The ableism and sanism that surround neurodivergence means that we are often coerced into harmful “treatment” or abused by those closest to us. We are dehumanised by stigma and forced to endure a world that views our existence as an abberation rather than a natural part of human diversity.

Why is it wrong to expect victims of stigma to tackle their own stigma?

When we consider marginalised groups, we have to consider that, for most of us, dismantling stigma is usually an expectation of free labour. Far too often, we are expected to expose the most vulnerable parts of ourselves to a world that, in most cases, will respond with vitriol. Raising awareness through vulnerability can be life threatening for many of us.
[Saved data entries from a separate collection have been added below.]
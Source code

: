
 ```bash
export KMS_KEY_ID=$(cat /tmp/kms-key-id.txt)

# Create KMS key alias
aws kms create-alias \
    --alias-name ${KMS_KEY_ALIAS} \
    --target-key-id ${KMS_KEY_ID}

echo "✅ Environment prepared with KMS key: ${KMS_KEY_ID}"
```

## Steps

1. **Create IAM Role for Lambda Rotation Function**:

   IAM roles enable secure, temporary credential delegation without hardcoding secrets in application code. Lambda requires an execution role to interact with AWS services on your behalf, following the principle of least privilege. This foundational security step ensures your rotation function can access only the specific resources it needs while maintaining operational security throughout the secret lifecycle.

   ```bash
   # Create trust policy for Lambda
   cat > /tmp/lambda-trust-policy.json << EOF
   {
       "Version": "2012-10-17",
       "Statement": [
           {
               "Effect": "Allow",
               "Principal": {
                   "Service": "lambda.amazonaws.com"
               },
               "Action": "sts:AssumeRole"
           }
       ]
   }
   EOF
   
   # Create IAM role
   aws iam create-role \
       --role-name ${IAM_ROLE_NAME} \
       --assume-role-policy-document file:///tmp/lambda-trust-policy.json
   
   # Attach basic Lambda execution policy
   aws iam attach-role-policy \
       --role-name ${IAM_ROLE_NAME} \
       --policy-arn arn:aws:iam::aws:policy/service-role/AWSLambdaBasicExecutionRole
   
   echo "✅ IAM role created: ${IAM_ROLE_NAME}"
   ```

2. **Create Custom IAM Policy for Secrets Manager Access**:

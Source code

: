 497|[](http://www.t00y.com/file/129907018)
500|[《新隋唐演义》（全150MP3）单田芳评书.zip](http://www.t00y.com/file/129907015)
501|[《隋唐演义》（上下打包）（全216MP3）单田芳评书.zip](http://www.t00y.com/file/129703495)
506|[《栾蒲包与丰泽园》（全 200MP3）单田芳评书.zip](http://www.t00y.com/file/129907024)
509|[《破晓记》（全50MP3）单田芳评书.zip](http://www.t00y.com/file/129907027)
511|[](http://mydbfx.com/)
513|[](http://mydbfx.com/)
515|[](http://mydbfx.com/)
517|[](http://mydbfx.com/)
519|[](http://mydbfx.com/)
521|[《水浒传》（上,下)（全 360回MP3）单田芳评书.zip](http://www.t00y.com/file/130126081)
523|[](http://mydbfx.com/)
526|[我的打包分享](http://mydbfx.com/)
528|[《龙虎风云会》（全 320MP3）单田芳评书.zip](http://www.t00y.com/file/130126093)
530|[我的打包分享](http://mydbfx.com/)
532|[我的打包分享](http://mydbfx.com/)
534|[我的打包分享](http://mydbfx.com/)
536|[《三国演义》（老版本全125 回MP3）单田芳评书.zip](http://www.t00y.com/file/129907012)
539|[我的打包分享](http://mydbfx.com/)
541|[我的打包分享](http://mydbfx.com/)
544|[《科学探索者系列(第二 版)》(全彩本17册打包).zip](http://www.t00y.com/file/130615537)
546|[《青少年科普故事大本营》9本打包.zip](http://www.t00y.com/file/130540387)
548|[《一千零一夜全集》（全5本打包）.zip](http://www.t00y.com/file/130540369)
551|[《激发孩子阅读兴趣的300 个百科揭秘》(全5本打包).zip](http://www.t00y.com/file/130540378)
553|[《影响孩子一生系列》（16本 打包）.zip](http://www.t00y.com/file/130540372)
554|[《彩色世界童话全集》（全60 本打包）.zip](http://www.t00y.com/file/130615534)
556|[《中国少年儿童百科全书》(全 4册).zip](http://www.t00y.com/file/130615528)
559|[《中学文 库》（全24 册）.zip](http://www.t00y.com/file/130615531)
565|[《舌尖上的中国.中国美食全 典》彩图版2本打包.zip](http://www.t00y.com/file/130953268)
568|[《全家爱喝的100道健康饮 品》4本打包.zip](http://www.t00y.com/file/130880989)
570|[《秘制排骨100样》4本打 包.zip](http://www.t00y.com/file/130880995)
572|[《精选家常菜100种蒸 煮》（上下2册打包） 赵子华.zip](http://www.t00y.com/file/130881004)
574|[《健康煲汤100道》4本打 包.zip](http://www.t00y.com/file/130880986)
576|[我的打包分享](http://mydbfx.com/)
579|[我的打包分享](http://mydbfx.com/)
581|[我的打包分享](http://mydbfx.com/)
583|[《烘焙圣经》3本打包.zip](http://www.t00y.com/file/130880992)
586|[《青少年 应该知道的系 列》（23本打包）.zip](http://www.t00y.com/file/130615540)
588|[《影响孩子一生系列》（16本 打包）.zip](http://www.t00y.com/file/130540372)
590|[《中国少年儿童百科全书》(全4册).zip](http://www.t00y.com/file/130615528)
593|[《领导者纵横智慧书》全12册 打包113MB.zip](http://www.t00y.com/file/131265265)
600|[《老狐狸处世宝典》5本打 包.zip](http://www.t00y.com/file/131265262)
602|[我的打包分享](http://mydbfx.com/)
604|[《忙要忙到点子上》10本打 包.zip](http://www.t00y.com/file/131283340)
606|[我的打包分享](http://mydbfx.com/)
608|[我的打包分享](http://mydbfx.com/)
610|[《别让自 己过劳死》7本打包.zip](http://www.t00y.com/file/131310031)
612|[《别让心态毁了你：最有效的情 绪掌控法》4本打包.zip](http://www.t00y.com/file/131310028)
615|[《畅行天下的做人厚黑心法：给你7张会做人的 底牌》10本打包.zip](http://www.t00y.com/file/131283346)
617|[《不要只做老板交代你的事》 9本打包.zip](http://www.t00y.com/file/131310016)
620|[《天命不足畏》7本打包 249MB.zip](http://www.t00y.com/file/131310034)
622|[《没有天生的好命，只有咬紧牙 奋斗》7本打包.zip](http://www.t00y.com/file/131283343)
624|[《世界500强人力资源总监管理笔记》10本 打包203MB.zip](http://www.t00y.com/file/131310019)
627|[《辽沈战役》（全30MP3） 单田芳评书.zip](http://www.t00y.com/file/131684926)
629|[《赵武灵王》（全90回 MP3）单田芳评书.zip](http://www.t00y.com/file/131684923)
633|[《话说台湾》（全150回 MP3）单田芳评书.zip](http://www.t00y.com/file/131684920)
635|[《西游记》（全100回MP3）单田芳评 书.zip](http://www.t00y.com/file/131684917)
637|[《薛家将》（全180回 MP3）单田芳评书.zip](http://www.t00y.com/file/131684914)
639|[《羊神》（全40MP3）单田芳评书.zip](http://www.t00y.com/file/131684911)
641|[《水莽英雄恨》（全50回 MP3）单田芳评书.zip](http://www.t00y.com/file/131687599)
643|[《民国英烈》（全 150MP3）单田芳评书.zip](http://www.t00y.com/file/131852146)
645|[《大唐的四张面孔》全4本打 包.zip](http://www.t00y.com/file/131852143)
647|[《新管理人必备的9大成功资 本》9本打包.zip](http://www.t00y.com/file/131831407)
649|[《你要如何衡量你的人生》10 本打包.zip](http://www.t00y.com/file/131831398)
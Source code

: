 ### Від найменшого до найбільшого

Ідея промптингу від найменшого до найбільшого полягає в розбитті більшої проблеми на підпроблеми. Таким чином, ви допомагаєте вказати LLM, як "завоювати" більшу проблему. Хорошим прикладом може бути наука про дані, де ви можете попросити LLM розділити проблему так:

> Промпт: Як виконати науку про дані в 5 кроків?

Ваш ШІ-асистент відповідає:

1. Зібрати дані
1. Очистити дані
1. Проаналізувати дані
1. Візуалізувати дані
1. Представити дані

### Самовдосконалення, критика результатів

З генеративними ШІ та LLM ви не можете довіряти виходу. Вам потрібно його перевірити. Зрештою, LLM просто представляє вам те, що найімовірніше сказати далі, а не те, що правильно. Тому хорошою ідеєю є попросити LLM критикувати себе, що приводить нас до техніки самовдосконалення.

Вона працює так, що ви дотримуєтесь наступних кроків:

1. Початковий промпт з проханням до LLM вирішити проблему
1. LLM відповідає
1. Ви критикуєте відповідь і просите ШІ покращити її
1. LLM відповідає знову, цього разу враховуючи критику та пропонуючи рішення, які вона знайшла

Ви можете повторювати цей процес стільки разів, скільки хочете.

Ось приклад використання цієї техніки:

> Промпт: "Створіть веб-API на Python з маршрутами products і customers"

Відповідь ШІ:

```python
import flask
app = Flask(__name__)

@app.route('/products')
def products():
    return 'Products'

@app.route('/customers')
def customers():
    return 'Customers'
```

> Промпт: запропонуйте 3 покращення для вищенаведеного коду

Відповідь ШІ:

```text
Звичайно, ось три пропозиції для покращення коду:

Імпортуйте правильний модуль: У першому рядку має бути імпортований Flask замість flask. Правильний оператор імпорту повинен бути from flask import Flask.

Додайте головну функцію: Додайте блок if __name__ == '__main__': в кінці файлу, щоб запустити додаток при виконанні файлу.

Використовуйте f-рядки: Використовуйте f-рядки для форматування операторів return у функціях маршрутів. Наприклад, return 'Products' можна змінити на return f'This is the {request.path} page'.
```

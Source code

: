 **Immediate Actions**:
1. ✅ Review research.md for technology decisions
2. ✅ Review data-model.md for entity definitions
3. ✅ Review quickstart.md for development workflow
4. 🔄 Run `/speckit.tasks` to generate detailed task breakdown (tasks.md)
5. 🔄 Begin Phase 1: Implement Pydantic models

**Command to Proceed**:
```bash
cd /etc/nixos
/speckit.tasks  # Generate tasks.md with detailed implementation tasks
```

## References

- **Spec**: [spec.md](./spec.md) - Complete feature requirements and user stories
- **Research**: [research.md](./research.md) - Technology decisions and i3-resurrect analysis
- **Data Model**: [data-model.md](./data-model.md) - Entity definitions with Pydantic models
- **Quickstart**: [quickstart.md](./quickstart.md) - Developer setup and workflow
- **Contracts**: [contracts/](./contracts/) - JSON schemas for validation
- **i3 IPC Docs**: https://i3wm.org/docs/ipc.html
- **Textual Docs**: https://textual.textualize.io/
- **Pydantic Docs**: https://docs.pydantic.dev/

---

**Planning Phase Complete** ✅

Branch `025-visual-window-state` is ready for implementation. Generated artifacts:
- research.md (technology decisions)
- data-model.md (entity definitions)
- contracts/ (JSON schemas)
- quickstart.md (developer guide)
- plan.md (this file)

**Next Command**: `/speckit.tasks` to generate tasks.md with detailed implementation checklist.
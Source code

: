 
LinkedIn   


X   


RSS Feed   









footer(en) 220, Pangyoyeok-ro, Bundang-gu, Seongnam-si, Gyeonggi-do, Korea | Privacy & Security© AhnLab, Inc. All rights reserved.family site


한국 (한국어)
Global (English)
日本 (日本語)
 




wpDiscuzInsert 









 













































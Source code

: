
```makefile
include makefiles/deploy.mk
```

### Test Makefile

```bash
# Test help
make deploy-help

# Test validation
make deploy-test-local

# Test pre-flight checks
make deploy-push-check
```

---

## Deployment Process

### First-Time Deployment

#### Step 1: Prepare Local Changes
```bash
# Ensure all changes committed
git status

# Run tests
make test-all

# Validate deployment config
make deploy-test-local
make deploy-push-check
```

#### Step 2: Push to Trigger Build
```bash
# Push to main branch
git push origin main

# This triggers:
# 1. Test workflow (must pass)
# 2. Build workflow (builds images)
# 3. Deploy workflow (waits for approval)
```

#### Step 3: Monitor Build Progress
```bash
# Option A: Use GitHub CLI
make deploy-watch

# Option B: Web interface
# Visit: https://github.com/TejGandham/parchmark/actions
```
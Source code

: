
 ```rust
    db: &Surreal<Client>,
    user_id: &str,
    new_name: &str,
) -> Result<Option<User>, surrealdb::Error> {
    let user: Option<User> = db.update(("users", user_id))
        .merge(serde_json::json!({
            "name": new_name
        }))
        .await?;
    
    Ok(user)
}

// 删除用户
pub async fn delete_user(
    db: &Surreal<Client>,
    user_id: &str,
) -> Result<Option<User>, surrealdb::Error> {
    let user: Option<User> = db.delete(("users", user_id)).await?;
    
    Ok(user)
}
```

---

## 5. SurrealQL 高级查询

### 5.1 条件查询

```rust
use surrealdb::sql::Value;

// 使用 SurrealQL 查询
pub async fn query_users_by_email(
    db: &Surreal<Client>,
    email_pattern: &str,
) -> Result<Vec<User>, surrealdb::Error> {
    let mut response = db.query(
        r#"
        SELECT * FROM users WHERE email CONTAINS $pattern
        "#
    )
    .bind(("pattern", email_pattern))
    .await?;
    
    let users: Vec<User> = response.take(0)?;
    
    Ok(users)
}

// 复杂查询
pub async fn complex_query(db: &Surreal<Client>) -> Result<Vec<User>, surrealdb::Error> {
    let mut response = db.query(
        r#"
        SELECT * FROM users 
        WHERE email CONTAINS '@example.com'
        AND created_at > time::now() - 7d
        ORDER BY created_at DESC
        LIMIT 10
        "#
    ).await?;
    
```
We also have to note the effect of privilege in stigma reduction efforts. White people such as myself are better able to expose the less acce0ted parts of themselves. If a BIPOC Autistic or Schizophrenic (considering my own neurodivergence) person were to lay bare their most hidden parts, their life could be endangered. For me, the stigma I face is dangerous, but not nearly as life-threatening as that of my further marginalised neurokin.

Conclusion

Marginalised people are left to raise awareness in a world that does not want to listen. It should not be us doing the work to dismantle stigma. Instead, those perpetuating it should be practising enough introspection to realise the conditioning that our neoliberalism world has used to dehumanised people such as myself. The expectation that we will do the work is fundamentally flawed in a world that does not care enough to practice insight.

Until such a time that wider society is ready and willing to see its own role in our oppression and marginalisation, we will continue to be mistreated. It should not be our job to tackle structural oppression while also trying to survive it. That is what most of us are pouring our energy into; survival.